As a general rule, there is a heavy burden of proof in de facto taking cases. Griffith v. Millcreek Twp., 215 A.3d 72, 75 (Pa. Cmwlth. 2019). The owner must allege and prove that 1) the condemnor has the power to condemn the land under eminent domain procedures; 2) exceptional circumstances have substantially deprived the owner of the use and enjoyment of the property; and 3) the damages sustained were the immediate, necessary, and unavoidable consequences of the exercise of eminent domain. Appeal of Jacobs, 423 A.2d 442, 443 (Pa. Cmwlth. 1980); see also Mieze v. City of Pittsburgh (Pa. Cmwlth., No. 902 CD. 2021, filed Jan. 30, 2023), slip op. at 4, appeal denied, 303 A.3d 113 (Pa. 2023) (citing Jacobs). Here, only the third factor is at issue.
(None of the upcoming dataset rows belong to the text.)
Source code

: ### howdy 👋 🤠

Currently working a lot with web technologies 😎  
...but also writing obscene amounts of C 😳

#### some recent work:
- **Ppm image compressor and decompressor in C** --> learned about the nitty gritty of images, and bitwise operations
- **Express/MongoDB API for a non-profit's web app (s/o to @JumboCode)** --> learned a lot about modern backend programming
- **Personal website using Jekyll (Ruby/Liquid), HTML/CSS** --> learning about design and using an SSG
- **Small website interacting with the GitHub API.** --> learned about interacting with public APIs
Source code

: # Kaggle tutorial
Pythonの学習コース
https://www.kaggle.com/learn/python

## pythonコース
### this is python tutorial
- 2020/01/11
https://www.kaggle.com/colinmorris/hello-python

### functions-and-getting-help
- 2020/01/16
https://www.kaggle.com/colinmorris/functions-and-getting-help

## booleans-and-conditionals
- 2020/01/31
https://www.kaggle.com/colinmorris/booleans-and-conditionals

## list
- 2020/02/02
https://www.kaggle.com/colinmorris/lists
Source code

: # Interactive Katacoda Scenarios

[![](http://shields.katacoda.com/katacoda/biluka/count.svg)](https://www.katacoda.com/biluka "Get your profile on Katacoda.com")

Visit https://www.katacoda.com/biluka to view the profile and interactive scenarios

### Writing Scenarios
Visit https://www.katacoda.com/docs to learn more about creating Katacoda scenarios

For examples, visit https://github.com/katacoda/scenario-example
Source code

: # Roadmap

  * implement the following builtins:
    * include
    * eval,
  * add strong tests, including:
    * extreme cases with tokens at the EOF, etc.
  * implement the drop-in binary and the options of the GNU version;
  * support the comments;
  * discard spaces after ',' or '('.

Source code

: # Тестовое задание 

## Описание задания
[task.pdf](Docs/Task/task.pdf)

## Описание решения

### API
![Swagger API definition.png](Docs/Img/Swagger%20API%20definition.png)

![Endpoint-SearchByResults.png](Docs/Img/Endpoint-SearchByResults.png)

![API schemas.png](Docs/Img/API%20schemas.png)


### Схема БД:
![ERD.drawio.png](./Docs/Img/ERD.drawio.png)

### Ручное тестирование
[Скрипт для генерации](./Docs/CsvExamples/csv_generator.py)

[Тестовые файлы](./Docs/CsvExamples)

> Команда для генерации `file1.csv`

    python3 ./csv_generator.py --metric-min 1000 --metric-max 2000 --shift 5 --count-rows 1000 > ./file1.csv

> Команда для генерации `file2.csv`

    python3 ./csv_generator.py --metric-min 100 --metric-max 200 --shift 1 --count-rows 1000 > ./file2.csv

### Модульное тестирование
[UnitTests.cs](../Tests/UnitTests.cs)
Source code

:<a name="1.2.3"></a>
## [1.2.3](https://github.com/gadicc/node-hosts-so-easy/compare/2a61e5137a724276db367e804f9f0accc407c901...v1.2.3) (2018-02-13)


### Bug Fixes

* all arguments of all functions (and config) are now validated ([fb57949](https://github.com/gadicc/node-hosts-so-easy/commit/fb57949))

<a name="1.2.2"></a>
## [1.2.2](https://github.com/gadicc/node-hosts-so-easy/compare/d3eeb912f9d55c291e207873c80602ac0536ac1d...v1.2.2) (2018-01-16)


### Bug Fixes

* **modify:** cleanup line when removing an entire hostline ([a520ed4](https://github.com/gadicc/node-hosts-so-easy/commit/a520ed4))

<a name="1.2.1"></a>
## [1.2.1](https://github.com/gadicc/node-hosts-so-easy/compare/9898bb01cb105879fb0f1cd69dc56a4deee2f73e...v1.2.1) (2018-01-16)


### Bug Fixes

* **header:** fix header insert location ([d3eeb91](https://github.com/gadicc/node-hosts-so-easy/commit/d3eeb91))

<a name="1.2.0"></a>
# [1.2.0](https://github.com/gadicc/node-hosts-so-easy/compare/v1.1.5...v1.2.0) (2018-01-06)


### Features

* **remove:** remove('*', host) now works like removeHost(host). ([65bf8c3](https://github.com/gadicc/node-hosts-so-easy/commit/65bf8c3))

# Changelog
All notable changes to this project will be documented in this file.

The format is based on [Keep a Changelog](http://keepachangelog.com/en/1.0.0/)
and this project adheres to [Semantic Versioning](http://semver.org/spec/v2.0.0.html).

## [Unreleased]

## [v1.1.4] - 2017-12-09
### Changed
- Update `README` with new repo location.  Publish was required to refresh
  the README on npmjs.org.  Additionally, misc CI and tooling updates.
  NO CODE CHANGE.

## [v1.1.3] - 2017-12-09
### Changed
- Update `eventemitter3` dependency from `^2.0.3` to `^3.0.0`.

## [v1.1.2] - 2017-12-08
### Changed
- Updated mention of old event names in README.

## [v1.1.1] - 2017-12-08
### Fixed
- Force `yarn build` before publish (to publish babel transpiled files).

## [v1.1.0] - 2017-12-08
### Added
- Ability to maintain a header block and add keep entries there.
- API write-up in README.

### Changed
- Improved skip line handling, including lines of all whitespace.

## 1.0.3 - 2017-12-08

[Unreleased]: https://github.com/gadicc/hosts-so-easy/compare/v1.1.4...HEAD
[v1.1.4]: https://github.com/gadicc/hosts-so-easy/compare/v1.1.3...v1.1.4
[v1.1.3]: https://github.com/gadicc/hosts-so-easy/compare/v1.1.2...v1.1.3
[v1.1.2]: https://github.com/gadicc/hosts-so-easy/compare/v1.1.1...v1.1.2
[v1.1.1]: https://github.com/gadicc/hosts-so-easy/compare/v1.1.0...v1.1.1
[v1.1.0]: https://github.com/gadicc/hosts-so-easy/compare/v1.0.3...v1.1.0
Unreported opinions of this Court issued after January 15, 2008 may be cited as persuasive authority pursuant to Section 414(a) of this Court's Internal Operating Procedures. 210 Pa. Code § 69.414(a).

"There is no bright line test to determine when government action is deemed to result in a de facto taking; instead, each case must be examined and decided. Thus, courts must provide, with case by case development, the needed doctrinal elaboration." Thomas A. McElwee & Son, Inc. v. Se. Pa. Transp. Auth., 948 A.2d 762, 777 (Pa. 2008) (citing Lehigh-Northampton Airport Auth. v. WBF Assocs., 728 A.2d 981, 985-86 (Pa. Cmwlth. 1999)); see also Blakely, 25 A.3d at 465 (stating that "there is no bright line test to determine when a government action results in a de facto taking; each case turns on its own facts") (citations omitted).

Here, the City maintains that its actions were in exercise of its police power rather than its eminent domain power. This argument is misplaced to the extent that the City asserts it in connection with the structural damages resulting from the loss of surface support for the Alberts' property. Separately from the issue of the duration of the loss of access and other factors relating to a de facto taking, Section 714 of the Code expressly provides that "[a]ll condemnors, including the Commonwealth, shall be liable for damages to property abutting the area of an improvement resulting from change of grade of a road or highway, permanent interference with access or injury to surface support, whether or not any property is taken." 26 Pa.C.S. § 714. There is apparently no dispute that the landslide and the City's subsequent removal of and failure to restore Andover Terrace resulted in injury to surface support of the Alberts' property. See, e.g., R.R. at 523a (report of the City's contracted engineering firm indicating "a substantial slope failure"). As set forth above, the evidence presented to the trial court amply demonstrated that the loss of surface support caused severe structural damage to the Alberts' house. Id. at 335a-56a. They are expressly entitled by Section 714 to recover for that damage in a proceeding under the Code, and regardless of whether any property is taken. 26 Pa.C.S. § 714. This provision facially applies whenever there is a loss of surface support. It offers no exception where the loss of surface support results from the exercise of a municipality's police power.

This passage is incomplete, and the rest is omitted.